Problem statement:
All the entries need to be quoted exactly, apart from the pictures, which you should drop.

++++ Source information ++++

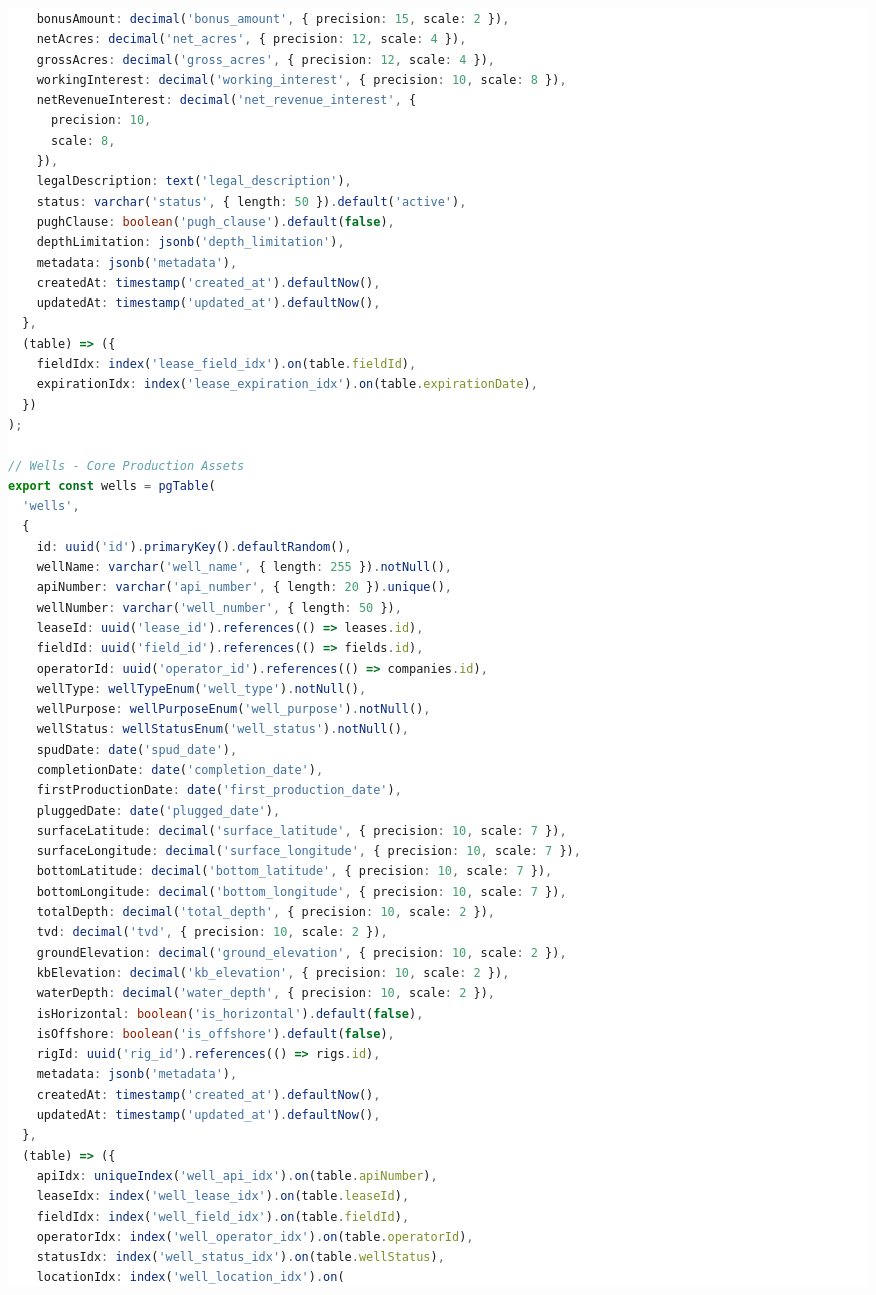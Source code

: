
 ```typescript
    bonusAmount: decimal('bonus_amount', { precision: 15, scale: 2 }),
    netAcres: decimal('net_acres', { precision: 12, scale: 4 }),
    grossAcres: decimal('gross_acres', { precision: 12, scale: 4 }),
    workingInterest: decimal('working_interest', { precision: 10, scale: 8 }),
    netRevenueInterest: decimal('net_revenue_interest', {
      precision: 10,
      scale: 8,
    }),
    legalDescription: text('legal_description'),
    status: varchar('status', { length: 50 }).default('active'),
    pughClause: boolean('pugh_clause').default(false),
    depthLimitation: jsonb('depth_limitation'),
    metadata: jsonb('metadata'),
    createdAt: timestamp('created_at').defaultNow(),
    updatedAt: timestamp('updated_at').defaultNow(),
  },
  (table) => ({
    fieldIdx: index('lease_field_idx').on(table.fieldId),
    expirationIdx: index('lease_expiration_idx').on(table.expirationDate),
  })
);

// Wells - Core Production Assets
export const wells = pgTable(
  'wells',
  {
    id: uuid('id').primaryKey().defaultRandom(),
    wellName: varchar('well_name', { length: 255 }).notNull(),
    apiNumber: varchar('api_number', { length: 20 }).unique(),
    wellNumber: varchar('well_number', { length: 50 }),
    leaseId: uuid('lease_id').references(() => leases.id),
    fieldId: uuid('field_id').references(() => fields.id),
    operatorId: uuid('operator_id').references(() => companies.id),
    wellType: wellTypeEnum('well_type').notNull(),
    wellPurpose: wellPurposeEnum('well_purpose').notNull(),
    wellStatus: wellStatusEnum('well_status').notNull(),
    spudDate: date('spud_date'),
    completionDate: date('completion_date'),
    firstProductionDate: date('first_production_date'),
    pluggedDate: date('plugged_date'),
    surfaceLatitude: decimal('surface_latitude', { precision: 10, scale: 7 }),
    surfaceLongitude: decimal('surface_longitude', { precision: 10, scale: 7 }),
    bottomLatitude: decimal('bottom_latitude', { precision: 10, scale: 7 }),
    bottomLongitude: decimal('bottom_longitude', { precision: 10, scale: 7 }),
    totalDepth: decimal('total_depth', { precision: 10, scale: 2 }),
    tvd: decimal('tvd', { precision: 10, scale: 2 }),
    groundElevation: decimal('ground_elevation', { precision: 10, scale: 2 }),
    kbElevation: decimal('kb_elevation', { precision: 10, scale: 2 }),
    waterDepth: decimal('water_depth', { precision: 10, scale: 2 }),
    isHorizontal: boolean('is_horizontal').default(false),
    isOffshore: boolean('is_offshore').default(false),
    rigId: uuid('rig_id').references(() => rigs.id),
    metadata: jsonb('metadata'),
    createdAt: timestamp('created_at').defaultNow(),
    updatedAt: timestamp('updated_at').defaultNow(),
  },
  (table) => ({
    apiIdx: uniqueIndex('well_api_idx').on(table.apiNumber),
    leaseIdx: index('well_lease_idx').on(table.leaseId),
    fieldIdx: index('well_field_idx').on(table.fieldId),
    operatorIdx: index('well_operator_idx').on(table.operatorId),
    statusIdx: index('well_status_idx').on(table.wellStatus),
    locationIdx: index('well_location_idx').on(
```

++++

Reply:
Source code

:
 ```typescript
    bonusAmount: decimal('bonus_amount', { precision: 15, scale: 2 }),
    netAcres: decimal('net_acres', { precision: 12, scale: 4 }),
    grossAcres: decimal('gross_acres', { precision: 12, scale: 4 }),
    workingInterest: decimal('working_interest', { precision: 10, scale: 8 }),
    netRevenueInterest: decimal('net_revenue_interest', {
      precision: 10,
      scale: 8,
    }),
    legalDescription: text('legal_description'),
    status: varchar('status', { length: 50 }).default('active'),
    pughClause: boolean('pugh_clause').default(false),
    depthLimitation: jsonb('depth_limitation'),
    metadata: jsonb('metadata'),
    createdAt: timestamp('created_at').defaultNow(),
    updatedAt: timestamp('updated_at').defaultNow(),
  },
  (table) => ({
    fieldIdx: index('lease_field_idx').on(table.fieldId),
    expirationIdx: index('lease_expiration_idx').on(table.expirationDate),
  })
);

// Wells - Core Production Assets
export const wells = pgTable(
  'wells',
  {
    id: uuid('id').primaryKey().defaultRandom(),
    wellName: varchar('well_name', { length: 255 }).notNull(),
    apiNumber: varchar('api_number', { length: 20 }).unique(),
    wellNumber: varchar('well_number', { length: 50 }),
    leaseId: uuid('lease_id').references(() => leases.id),
    fieldId: uuid('field_id').references(() => fields.id),
    operatorId: uuid('operator_id').references(() => companies.id),
    wellType: wellTypeEnum('well_type').notNull(),
    wellPurpose: wellPurposeEnum('well_purpose').notNull(),
    wellStatus: wellStatusEnum('well_status').notNull(),
    spudDate: date('spud_date'),
    completionDate: date('completion_date'),
    firstProductionDate: date('first_production_date'),
    pluggedDate: date('plugged_date'),
    surfaceLatitude: decimal('surface_latitude', { precision: 10, scale: 7 }),
    surfaceLongitude: decimal('surface_longitude', { precision: 10, scale: 7 }),
    bottomLatitude: decimal('bottom_latitude', { precision: 10, scale: 7 }),
    bottomLongitude: decimal('bottom_longitude', { precision: 10, scale: 7 }),
    totalDepth: decimal('total_depth', { precision: 10, scale: 2 }),
    tvd: decimal('tvd', { precision: 10, scale: 2 }),
    groundElevation: decimal('ground_elevation', { precision: 10, scale: 2 }),
    kbElevation: decimal('kb_elevation', { precision: 10, scale: 2 }),
    waterDepth: decimal('water_depth', { precision: 10, scale: 2 }),
    isHorizontal: boolean('is_horizontal').default(false),
    isOffshore: boolean('is_offshore').default(false),
    rigId: uuid('rig_id').references(() => rigs.id),
    metadata: jsonb('metadata'),
    createdAt: timestamp('created_at').defaultNow(),
    updatedAt: timestamp('updated_at').defaultNow(),
  },
  (table) => ({
    apiIdx: uniqueIndex('well_api_idx').on(table.apiNumber),
    leaseIdx: index('well_lease_idx').on(table.leaseId),
    fieldIdx: index('well_field_idx').on(table.fieldId),
    operatorIdx: index('well_operator_idx').on(table.operatorId),
    statusIdx: index('well_status_idx').on(table.wellStatus),
    locationIdx: index('well_location_idx').on(
```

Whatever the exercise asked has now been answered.